What’s changed since the beta

One of the updates that has come since launch is a difficulty curve that’s much more even.

Card Hunter is designed to be challenging but we've been trying to find the right balance between the good sort of challenge and the sort of challenge that's just frustrating,” McDonagh said “Make no mistake though, this is designed to be a strategic game, not a cakewalk.”

The game will still kick your ass if you don’t spend time working with your crew and their respective decks, but you’ll no longer feel like you’re attacking a brick wall. It’s not easy, but it feels fair, and that’s a step up from the sometimes frustrating encounters found in the closed beta.

Still, the game is free-to-play, and those are some loaded words for many gamers. Trying to tweak the game’s economy has also been a challenge.

“Firstly, we wanted to the game to be amazing fun even if you don't want to spend any money on it. You can access almost everything in the game for free, except for the costumes and the 11 Treasure Hunt adventures,” the designer explained.

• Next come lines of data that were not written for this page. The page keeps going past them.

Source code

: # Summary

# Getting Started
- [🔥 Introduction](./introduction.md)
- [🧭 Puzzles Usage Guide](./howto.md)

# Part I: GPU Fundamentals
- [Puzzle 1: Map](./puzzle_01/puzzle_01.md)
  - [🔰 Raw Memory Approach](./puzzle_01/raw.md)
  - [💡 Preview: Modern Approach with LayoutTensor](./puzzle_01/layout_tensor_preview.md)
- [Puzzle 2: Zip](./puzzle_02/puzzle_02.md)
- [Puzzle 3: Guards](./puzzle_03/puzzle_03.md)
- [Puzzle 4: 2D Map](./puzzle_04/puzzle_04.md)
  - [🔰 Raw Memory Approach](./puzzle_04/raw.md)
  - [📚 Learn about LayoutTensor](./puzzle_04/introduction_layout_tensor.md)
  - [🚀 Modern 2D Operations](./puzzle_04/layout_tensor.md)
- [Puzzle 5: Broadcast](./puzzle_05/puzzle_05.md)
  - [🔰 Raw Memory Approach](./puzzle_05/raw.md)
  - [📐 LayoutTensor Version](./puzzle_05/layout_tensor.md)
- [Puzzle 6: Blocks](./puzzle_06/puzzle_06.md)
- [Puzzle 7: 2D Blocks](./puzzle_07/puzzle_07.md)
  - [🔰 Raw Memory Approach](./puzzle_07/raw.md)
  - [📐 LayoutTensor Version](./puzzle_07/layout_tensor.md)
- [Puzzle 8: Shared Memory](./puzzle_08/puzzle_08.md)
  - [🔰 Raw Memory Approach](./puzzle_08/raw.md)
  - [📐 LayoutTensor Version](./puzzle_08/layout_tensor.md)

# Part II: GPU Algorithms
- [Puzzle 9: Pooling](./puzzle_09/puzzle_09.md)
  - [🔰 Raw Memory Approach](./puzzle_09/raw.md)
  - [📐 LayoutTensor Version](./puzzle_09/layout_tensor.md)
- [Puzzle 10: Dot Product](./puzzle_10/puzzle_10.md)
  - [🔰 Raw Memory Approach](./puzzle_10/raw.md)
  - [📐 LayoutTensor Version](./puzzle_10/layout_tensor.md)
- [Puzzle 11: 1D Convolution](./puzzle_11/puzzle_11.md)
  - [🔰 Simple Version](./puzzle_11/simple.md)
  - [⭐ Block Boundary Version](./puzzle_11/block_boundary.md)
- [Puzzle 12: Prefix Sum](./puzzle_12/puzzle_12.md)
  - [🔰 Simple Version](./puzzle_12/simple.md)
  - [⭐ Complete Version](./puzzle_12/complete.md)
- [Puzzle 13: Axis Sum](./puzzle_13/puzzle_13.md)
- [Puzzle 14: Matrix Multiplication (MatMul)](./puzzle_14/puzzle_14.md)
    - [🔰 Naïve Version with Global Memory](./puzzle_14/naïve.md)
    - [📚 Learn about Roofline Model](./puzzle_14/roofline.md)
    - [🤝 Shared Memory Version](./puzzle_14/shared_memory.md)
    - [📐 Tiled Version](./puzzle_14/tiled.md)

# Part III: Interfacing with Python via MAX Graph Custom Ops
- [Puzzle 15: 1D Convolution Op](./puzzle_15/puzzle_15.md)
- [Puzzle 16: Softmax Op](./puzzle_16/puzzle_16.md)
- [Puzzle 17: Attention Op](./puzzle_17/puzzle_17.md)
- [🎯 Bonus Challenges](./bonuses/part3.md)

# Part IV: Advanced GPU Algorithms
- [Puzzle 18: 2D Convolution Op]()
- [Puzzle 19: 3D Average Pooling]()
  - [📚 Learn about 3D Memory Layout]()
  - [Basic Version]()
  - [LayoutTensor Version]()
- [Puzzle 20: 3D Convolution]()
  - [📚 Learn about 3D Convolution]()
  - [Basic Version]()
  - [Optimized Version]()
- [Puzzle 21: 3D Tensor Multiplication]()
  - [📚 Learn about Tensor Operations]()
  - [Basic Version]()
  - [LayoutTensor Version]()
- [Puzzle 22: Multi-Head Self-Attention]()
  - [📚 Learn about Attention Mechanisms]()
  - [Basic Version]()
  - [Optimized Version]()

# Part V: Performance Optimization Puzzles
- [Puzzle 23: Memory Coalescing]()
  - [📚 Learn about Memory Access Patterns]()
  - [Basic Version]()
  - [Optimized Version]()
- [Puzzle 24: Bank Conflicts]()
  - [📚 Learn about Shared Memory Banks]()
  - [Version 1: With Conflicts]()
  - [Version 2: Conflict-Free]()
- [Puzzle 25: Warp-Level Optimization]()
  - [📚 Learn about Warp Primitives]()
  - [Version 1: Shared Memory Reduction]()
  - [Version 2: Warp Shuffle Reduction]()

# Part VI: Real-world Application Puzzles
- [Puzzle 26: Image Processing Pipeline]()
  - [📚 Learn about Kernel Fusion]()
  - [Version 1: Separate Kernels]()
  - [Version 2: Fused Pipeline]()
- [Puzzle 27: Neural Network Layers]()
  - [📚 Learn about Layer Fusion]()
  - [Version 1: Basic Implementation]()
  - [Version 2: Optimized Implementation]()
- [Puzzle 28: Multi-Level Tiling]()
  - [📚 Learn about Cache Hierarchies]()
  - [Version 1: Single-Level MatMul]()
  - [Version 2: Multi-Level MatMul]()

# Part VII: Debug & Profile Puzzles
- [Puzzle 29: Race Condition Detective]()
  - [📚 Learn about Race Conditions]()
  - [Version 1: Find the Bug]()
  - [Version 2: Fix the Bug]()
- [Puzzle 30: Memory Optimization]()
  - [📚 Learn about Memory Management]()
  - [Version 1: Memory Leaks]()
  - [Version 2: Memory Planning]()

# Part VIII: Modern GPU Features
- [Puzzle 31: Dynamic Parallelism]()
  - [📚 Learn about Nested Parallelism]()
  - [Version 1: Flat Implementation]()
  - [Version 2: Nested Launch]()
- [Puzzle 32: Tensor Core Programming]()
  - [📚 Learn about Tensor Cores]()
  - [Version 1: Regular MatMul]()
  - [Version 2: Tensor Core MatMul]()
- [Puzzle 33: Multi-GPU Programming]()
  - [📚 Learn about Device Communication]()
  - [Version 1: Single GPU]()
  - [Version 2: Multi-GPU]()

“That's something like 55 adventures and 155 battles! You can also get all of the in-game equipment without spending a cent,” McDonagh continued. “This felt important to us. We want people to pay us because they think we deserve it, not because they feel compelled or coerced into it.”

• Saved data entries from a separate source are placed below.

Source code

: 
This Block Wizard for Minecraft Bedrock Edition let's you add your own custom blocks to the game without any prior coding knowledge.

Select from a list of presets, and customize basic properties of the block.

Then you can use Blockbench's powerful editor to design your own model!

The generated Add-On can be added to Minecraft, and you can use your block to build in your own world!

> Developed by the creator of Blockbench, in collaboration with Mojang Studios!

Indeed, I played for hours upon hours during the beta without feeling the need to pay any money. The amount of free content is generous to the point of absurdity.

This philosphy of generosity extends to the multiplayer portion of the game, where you’ll be battling against the adventurers of other players. “We feel passionately that multiplayer should be a level playing field for paying and non-paying customers. During the beta, two of our top five players, that we know of at least, didn't spend money on the game. I hope that means we've got the balance right,” McDonagh said.

The other feedback was that people would love to be able to pay once and then be basically done, which led to the creation of the Card Hunter Basic Edition. $25 gets you all 11 Treasure Hunt Adventures, one month of the club membership, 9 extra figures, and 100 pizza slices. The Club Membership gets you an extra piece of loot per adventure, and this purchase will allow you to play for a long-ass time before you feel the need to dump any more money into it.

It's a nice, even approach to free-to-play. The one-time price gives you basically everything you need to play competitively, so players can safely pay once, support the developers, and not worry about the rest of the free-to-play aspects of the game.

Yes, it’s browser-based, but don’t run!

Card Hunter is both free-to-player and browser based, and that combination doesn’t tend to attract a hardcore audience, and Card Hunter rapidly feels like a hardcore game for role-players and card gamers.

“I think those words can hurt, yeah,” he said. “A lot of gamers have had bad experiences with browser games and free to play games, I know I have. That creates an understandable degree of skepticism.”

“However, as someone who's spent a lot of time looking at the Monster Manual from first edition D&D, I can testify that you shouldn't judge a book by its cover,” McDonagh said. “We think that free players will find a tremendous amount of value in our game because we value them as members of our community regardless of whether they choose to pay or not.”

It's not about being scared of games that are free-to-play, especially when you get so much content without having to play. What's important is to support the developers that do it right. Being browser-based also means that it works on your PC, your Mac, or even lightweight gaming laptops. A tablet version of the game is also something the team is interested in, but one thing at a time.

“I think the larger point is that, if we can get this right, we can perhaps contribute to changing the perception of how these games operate,” McDonagh said. “I’d like to see the free-to-play browser genre developing and maturing rather than remaining the domain of mindless pay-to-keep-going treadmills.”

Amen, brother. I'm ordering pizza, both literally and figuratively, and settling in for a long night of play.